AVAILABLE DATA: Begin

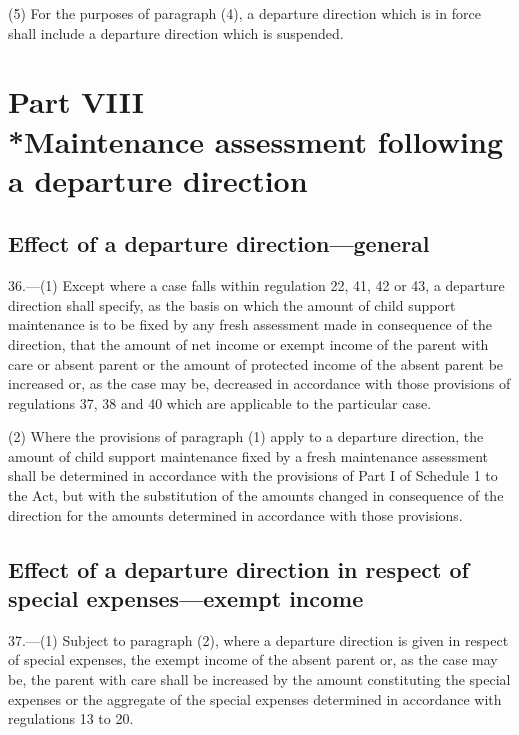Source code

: \documentclass[a4paper]{article}
\newcommand{\parthead}{}
\begin{document}
(5) For the purposes of paragraph (4), a departure direction which is in force
shall include a departure direction which is suspended.

\section[Part VIII --- Maintenance assessment following a departure direction]{Part VIII\\*Maintenance assessment following a departure direction}

\renewcommand\parthead{--- Part VIII}

\subsection[36. Effect of a
departure direction—general]{Effect of a
departure direction—general}

36.—(1) Except where a case falls within regulation
22, 41, 42 or 43, a departure direction shall specify, as the basis on which the
amount of child support maintenance is to be fixed by any fresh assessment made
in consequence of the direction, that the amount of net income or exempt income
of the parent with care or absent parent or the amount of protected income of
the absent parent be increased or, as the case may be, decreased in accordance
with those provisions of regulations 37, 38 and 40 which are applicable to the
particular case.

(2) Where the provisions of paragraph (1) apply to a departure direction, the
amount of child support maintenance fixed by a fresh maintenance assessment
shall be determined in accordance with the provisions of Part I of Schedule 1 to
the Act, but with the substitution of the amounts changed in consequence of the
direction for the amounts determined in accordance with those provisions.

\subsection[37. Effect of a departure direction in respect of special expenses—\hspace{0pt}exempt
income]{Effect of a departure direction in respect of special expenses—\hspace{0pt}exempt
income}

37.—(1) Subject to paragraph (2), where a departure direction is given in
respect of special expenses, the exempt income of the absent parent or, as the
case may be, the parent with care shall be increased by the amount constituting
the special expenses or the aggregate of the special expenses determined in
accordance with regulations 13 to 20.
\end{document}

AVAILABLE DATA: End

» HOW TO COMPLETE THIS TASK: Begin with the line that contains "in consequence of the direction, that" and end with the last line of the material above. Set down that range exactly.

» WRITTEN SOLUTION:
in consequence of the direction, that the amount of net income or exempt income
of the parent with care or absent parent or the amount of protected income of
the absent parent be increased or, as the case may be, decreased in accordance
with those provisions of regulations 37, 38 and 40 which are applicable to the
particular case.

(2) Where the provisions of paragraph (1) apply to a departure direction, the
amount of child support maintenance fixed by a fresh maintenance assessment
shall be determined in accordance with the provisions of Part I of Schedule 1 to
the Act, but with the substitution of the amounts changed in consequence of the
direction for the amounts determined in accordance with those provisions.

\subsection[37. Effect of a departure direction in respect of special expenses—\hspace{0pt}exempt
income]{Effect of a departure direction in respect of special expenses—\hspace{0pt}exempt
income}

37.—(1) Subject to paragraph (2), where a departure direction is given in
respect of special expenses, the exempt income of the absent parent or, as the
case may be, the parent with care shall be increased by the amount constituting
the special expenses or the aggregate of the special expenses determined in
accordance with regulations 13 to 20.
\end{document}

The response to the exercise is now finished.